-- Opening Marker --

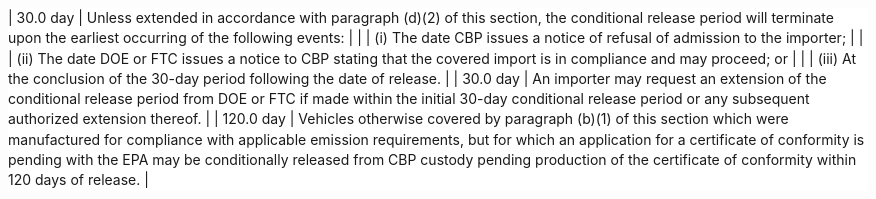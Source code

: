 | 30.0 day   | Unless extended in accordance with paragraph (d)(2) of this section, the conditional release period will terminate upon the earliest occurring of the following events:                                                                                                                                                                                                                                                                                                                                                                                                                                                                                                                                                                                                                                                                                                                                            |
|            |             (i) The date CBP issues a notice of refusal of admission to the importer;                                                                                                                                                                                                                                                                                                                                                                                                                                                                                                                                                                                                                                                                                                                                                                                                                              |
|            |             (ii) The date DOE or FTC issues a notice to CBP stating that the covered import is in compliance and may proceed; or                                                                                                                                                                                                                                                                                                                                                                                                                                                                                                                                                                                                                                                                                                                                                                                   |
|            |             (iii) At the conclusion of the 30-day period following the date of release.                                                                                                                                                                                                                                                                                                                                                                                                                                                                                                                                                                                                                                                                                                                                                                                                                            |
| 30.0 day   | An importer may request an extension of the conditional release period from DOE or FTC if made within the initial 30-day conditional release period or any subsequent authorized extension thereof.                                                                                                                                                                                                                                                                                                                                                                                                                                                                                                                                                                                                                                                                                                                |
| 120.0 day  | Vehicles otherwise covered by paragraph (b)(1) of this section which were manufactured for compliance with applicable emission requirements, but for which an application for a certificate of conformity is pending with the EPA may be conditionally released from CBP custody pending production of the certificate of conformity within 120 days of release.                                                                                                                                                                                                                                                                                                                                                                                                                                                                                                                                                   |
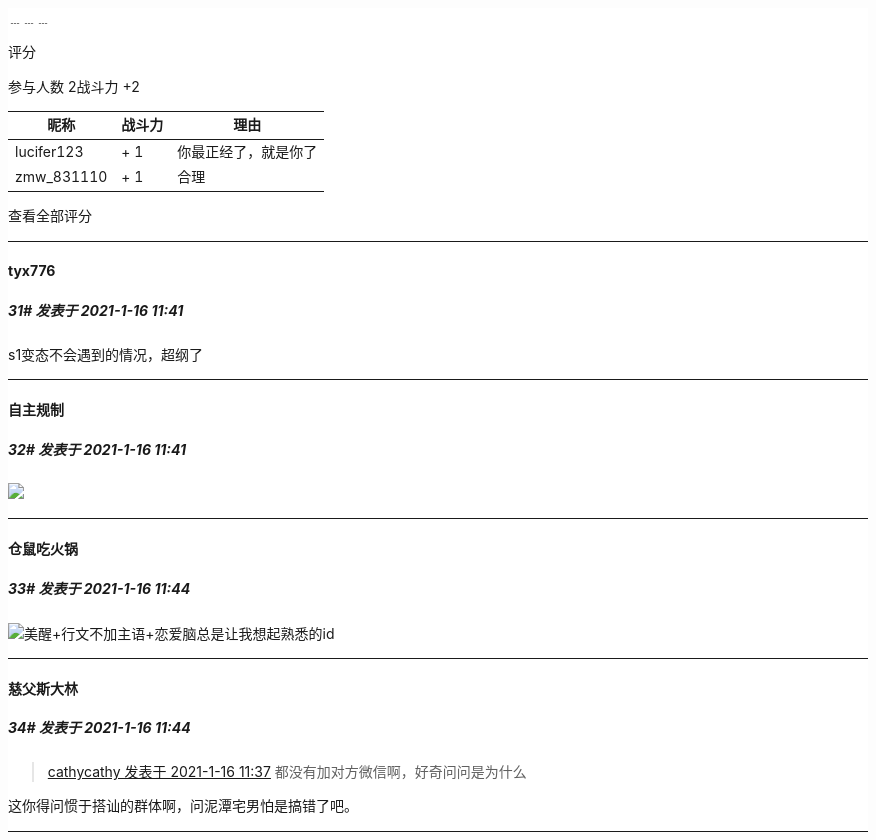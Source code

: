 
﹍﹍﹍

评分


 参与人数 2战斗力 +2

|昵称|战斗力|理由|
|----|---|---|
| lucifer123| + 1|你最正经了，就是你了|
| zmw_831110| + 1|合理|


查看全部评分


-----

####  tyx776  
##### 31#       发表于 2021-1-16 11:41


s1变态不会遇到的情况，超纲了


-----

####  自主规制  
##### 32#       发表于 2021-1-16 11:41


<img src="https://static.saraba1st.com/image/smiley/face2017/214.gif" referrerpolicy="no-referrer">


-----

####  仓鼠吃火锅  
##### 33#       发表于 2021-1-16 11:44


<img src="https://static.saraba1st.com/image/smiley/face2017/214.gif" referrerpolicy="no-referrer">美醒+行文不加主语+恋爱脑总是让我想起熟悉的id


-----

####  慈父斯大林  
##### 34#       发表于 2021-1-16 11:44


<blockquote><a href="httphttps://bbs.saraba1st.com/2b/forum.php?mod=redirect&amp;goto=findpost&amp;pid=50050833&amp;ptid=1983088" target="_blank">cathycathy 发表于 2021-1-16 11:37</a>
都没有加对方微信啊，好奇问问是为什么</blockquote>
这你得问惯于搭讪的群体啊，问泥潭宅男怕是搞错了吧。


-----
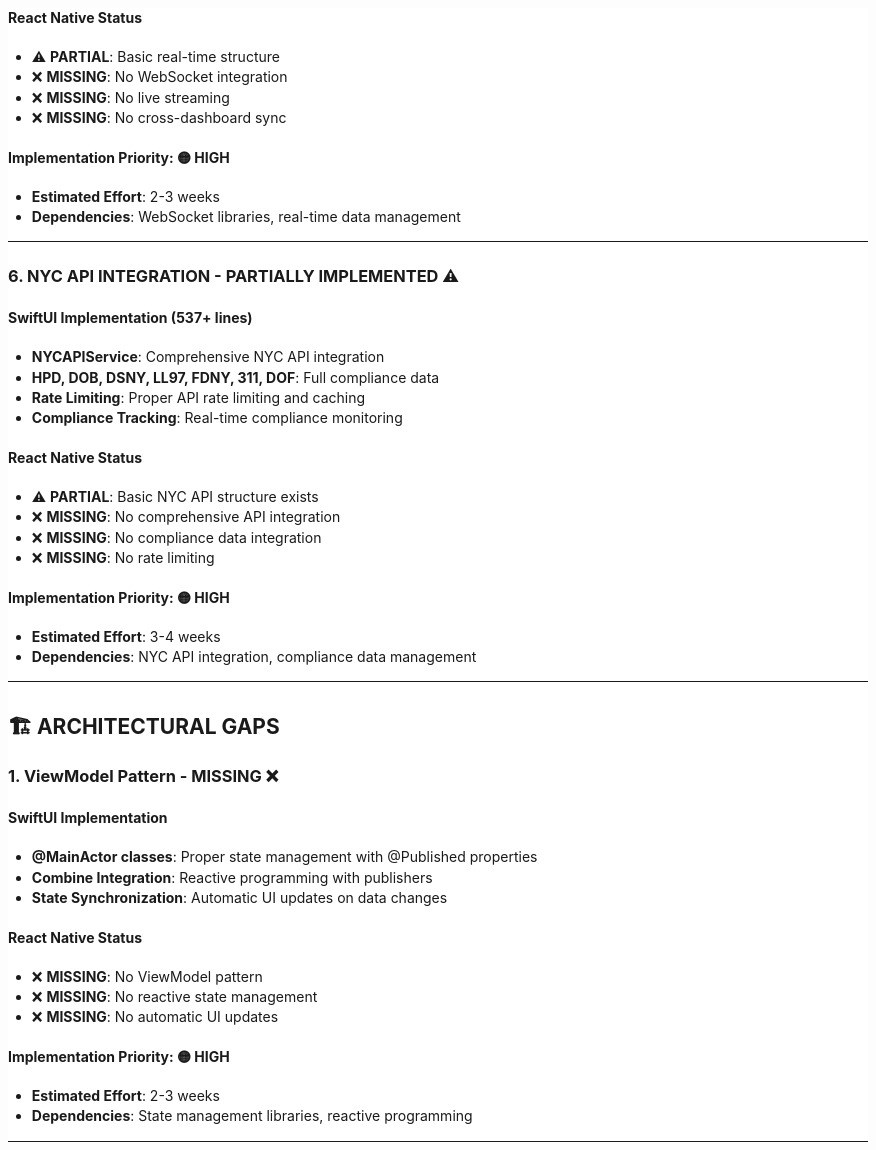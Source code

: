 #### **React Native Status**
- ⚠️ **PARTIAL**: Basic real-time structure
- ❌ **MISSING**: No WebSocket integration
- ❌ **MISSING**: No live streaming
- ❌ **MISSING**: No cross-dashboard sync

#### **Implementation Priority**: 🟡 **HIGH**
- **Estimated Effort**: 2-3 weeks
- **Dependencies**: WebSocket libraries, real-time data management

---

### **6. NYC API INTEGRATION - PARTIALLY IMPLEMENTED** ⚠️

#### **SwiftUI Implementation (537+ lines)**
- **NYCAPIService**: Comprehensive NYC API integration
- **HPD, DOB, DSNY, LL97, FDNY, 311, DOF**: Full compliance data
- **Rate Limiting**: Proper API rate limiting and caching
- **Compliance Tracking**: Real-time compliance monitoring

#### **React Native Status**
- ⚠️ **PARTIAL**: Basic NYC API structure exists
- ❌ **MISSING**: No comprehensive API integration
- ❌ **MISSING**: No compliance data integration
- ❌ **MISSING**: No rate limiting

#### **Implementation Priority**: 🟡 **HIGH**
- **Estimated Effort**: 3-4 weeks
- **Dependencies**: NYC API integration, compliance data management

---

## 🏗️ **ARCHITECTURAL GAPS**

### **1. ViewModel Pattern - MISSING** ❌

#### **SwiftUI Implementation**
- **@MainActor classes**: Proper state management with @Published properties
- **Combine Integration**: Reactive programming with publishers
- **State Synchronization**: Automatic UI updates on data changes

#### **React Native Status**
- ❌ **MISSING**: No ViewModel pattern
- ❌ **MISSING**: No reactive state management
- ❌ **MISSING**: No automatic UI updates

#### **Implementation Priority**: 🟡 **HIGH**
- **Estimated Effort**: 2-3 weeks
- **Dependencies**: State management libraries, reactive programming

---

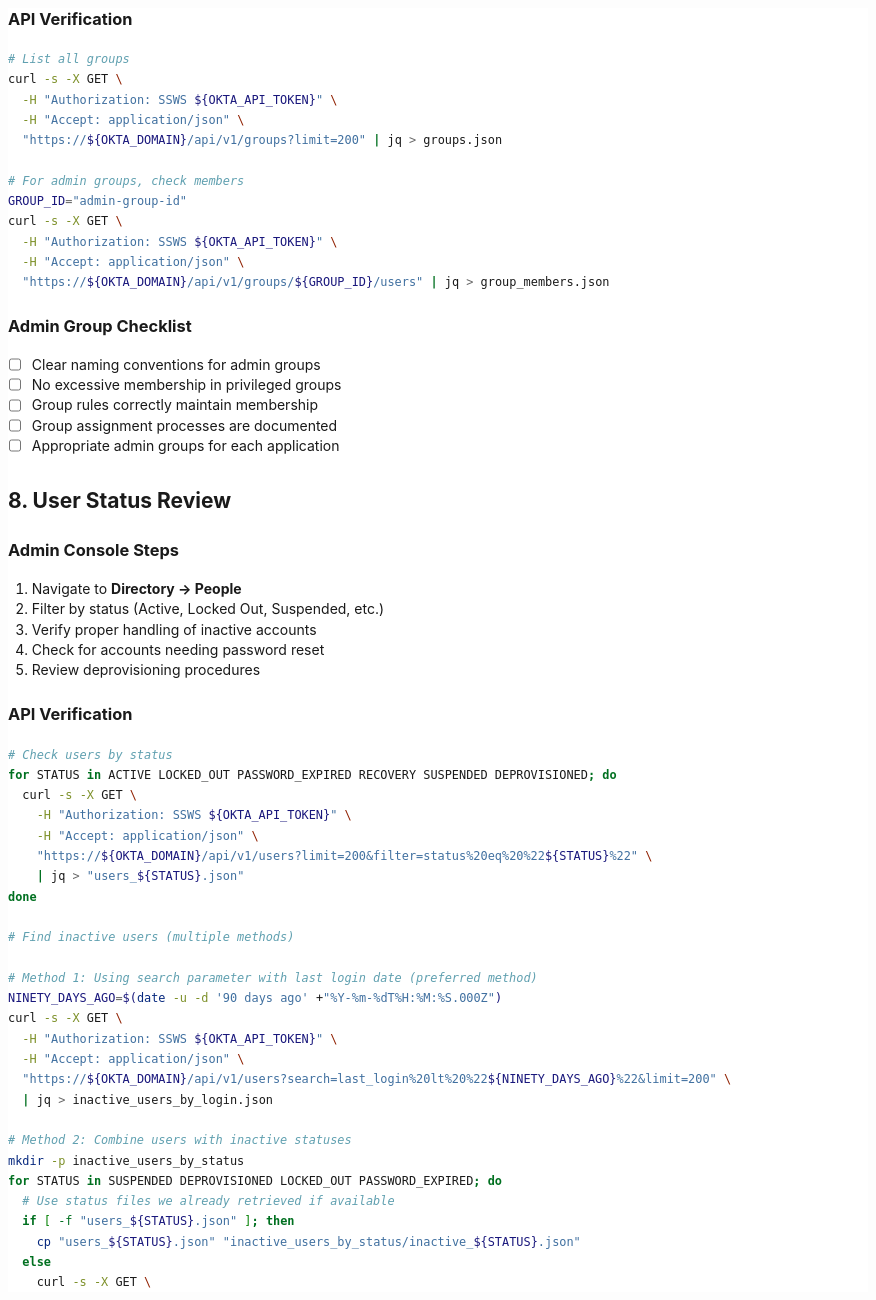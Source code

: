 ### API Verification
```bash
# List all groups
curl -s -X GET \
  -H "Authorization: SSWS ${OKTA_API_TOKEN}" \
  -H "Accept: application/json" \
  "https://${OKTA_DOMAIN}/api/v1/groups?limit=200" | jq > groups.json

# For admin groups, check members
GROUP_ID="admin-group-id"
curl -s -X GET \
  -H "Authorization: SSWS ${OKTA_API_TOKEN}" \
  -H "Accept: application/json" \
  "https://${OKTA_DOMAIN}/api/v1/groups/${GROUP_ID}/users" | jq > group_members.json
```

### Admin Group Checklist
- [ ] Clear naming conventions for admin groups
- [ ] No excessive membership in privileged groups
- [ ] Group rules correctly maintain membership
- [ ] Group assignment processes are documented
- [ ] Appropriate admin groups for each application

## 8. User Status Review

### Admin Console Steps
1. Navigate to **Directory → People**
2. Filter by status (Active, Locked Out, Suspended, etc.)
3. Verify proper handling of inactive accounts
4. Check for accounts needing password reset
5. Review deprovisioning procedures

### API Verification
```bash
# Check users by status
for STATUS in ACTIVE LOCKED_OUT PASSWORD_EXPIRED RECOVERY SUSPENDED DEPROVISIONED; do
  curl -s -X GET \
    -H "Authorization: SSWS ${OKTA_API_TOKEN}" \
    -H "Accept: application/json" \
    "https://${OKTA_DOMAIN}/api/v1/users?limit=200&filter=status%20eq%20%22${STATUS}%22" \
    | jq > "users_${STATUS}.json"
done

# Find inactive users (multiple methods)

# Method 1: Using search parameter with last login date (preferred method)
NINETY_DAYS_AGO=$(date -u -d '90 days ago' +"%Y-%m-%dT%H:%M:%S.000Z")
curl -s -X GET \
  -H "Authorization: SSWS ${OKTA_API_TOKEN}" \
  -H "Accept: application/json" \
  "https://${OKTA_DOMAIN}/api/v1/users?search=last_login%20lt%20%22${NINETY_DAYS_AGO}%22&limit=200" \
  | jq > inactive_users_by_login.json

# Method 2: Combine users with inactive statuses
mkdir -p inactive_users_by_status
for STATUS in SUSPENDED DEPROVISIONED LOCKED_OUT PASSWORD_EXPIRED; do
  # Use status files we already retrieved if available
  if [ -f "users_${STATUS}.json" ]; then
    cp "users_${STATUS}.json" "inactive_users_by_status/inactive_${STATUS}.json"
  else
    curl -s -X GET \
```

-- Closing Marker --

- **WHAT IS REQUIRED**: Set down the material exactly as given, but print none of the pictures.

- **SOLUTION FOR THIS TASK**:
Source code

: | 30.0 day   | Unless extended in accordance with paragraph (d)(2) of this section, the conditional release period will terminate upon the earliest occurring of the following events:                                                                                                                                                                                                                                                                                                                                                                                                                                                                                                                                                                                                                                                                                                                                            |
|            |             (i) The date CBP issues a notice of refusal of admission to the importer;                                                                                                                                                                                                                                                                                                                                                                                                                                                                                                                                                                                                                                                                                                                                                                                                                              |
|            |             (ii) The date DOE or FTC issues a notice to CBP stating that the covered import is in compliance and may proceed; or                                                                                                                                                                                                                                                                                                                                                                                                                                                                                                                                                                                                                                                                                                                                                                                   |
|            |             (iii) At the conclusion of the 30-day period following the date of release.                                                                                                                                                                                                                                                                                                                                                                                                                                                                                                                                                                                                                                                                                                                                                                                                                            |
| 30.0 day   | An importer may request an extension of the conditional release period from DOE or FTC if made within the initial 30-day conditional release period or any subsequent authorized extension thereof.                                                                                                                                                                                                                                                                                                                                                                                                                                                                                                                                                                                                                                                                                                                |
| 120.0 day  | Vehicles otherwise covered by paragraph (b)(1) of this section which were manufactured for compliance with applicable emission requirements, but for which an application for a certificate of conformity is pending with the EPA may be conditionally released from CBP custody pending production of the certificate of conformity within 120 days of release.                                                                                                                                                                                                                                                                                                                                                                                                                                                                                                                                                   |
Source code

: 
﹍﹍﹍

评分


 参与人数 2战斗力 +2

|昵称|战斗力|理由|
|----|---|---|
| lucifer123| + 1|你最正经了，就是你了|
| zmw_831110| + 1|合理|


查看全部评分


-----

####  tyx776  
##### 31#       发表于 2021-1-16 11:41


s1变态不会遇到的情况，超纲了


-----

####  自主规制  
##### 32#       发表于 2021-1-16 11:41


<img src="https://static.saraba1st.com/image/smiley/face2017/214.gif" referrerpolicy="no-referrer">


-----

####  仓鼠吃火锅  
##### 33#       发表于 2021-1-16 11:44


<img src="https://static.saraba1st.com/image/smiley/face2017/214.gif" referrerpolicy="no-referrer">美醒+行文不加主语+恋爱脑总是让我想起熟悉的id


-----

####  慈父斯大林  
##### 34#       发表于 2021-1-16 11:44


<blockquote><a href="httphttps://bbs.saraba1st.com/2b/forum.php?mod=redirect&amp;goto=findpost&amp;pid=50050833&amp;ptid=1983088" target="_blank">cathycathy 发表于 2021-1-16 11:37</a>
都没有加对方微信啊，好奇问问是为什么</blockquote>
这你得问惯于搭讪的群体啊，问泥潭宅男怕是搞错了吧。


-----
Source code

: #### **React Native Status**
- ⚠️ **PARTIAL**: Basic real-time structure
- ❌ **MISSING**: No WebSocket integration
- ❌ **MISSING**: No live streaming
- ❌ **MISSING**: No cross-dashboard sync

#### **Implementation Priority**: 🟡 **HIGH**
- **Estimated Effort**: 2-3 weeks
- **Dependencies**: WebSocket libraries, real-time data management

---

### **6. NYC API INTEGRATION - PARTIALLY IMPLEMENTED** ⚠️

#### **SwiftUI Implementation (537+ lines)**
- **NYCAPIService**: Comprehensive NYC API integration
- **HPD, DOB, DSNY, LL97, FDNY, 311, DOF**: Full compliance data
- **Rate Limiting**: Proper API rate limiting and caching
- **Compliance Tracking**: Real-time compliance monitoring

#### **React Native Status**
- ⚠️ **PARTIAL**: Basic NYC API structure exists
- ❌ **MISSING**: No comprehensive API integration
- ❌ **MISSING**: No compliance data integration
- ❌ **MISSING**: No rate limiting

#### **Implementation Priority**: 🟡 **HIGH**
- **Estimated Effort**: 3-4 weeks
- **Dependencies**: NYC API integration, compliance data management

---

## 🏗️ **ARCHITECTURAL GAPS**

### **1. ViewModel Pattern - MISSING** ❌

#### **SwiftUI Implementation**
- **@MainActor classes**: Proper state management with @Published properties
- **Combine Integration**: Reactive programming with publishers
- **State Synchronization**: Automatic UI updates on data changes

#### **React Native Status**
- ❌ **MISSING**: No ViewModel pattern
- ❌ **MISSING**: No reactive state management
- ❌ **MISSING**: No automatic UI updates

#### **Implementation Priority**: 🟡 **HIGH**
- **Estimated Effort**: 2-3 weeks
- **Dependencies**: State management libraries, reactive programming

---

Source code

: ### API Verification
```bash
# List all groups
curl -s -X GET \
  -H "Authorization: SSWS ${OKTA_API_TOKEN}" \
  -H "Accept: application/json" \
  "https://${OKTA_DOMAIN}/api/v1/groups?limit=200" | jq > groups.json

# For admin groups, check members
GROUP_ID="admin-group-id"
curl -s -X GET \
  -H "Authorization: SSWS ${OKTA_API_TOKEN}" \
  -H "Accept: application/json" \
  "https://${OKTA_DOMAIN}/api/v1/groups/${GROUP_ID}/users" | jq > group_members.json
```

### Admin Group Checklist
- [ ] Clear naming conventions for admin groups
- [ ] No excessive membership in privileged groups
- [ ] Group rules correctly maintain membership
- [ ] Group assignment processes are documented
- [ ] Appropriate admin groups for each application

## 8. User Status Review

### Admin Console Steps
1. Navigate to **Directory → People**
2. Filter by status (Active, Locked Out, Suspended, etc.)
3. Verify proper handling of inactive accounts
4. Check for accounts needing password reset
5. Review deprovisioning procedures

### API Verification
```bash
# Check users by status
for STATUS in ACTIVE LOCKED_OUT PASSWORD_EXPIRED RECOVERY SUSPENDED DEPROVISIONED; do
  curl -s -X GET \
    -H "Authorization: SSWS ${OKTA_API_TOKEN}" \
    -H "Accept: application/json" \
    "https://${OKTA_DOMAIN}/api/v1/users?limit=200&filter=status%20eq%20%22${STATUS}%22" \
    | jq > "users_${STATUS}.json"
done

# Find inactive users (multiple methods)

# Method 1: Using search parameter with last login date (preferred method)
NINETY_DAYS_AGO=$(date -u -d '90 days ago' +"%Y-%m-%dT%H:%M:%S.000Z")
curl -s -X GET \
  -H "Authorization: SSWS ${OKTA_API_TOKEN}" \
  -H "Accept: application/json" \
  "https://${OKTA_DOMAIN}/api/v1/users?search=last_login%20lt%20%22${NINETY_DAYS_AGO}%22&limit=200" \
  | jq > inactive_users_by_login.json

# Method 2: Combine users with inactive statuses
mkdir -p inactive_users_by_status
for STATUS in SUSPENDED DEPROVISIONED LOCKED_OUT PASSWORD_EXPIRED; do
  # Use status files we already retrieved if available
  if [ -f "users_${STATUS}.json" ]; then
    cp "users_${STATUS}.json" "inactive_users_by_status/inactive_${STATUS}.json"
  else
    curl -s -X GET \
```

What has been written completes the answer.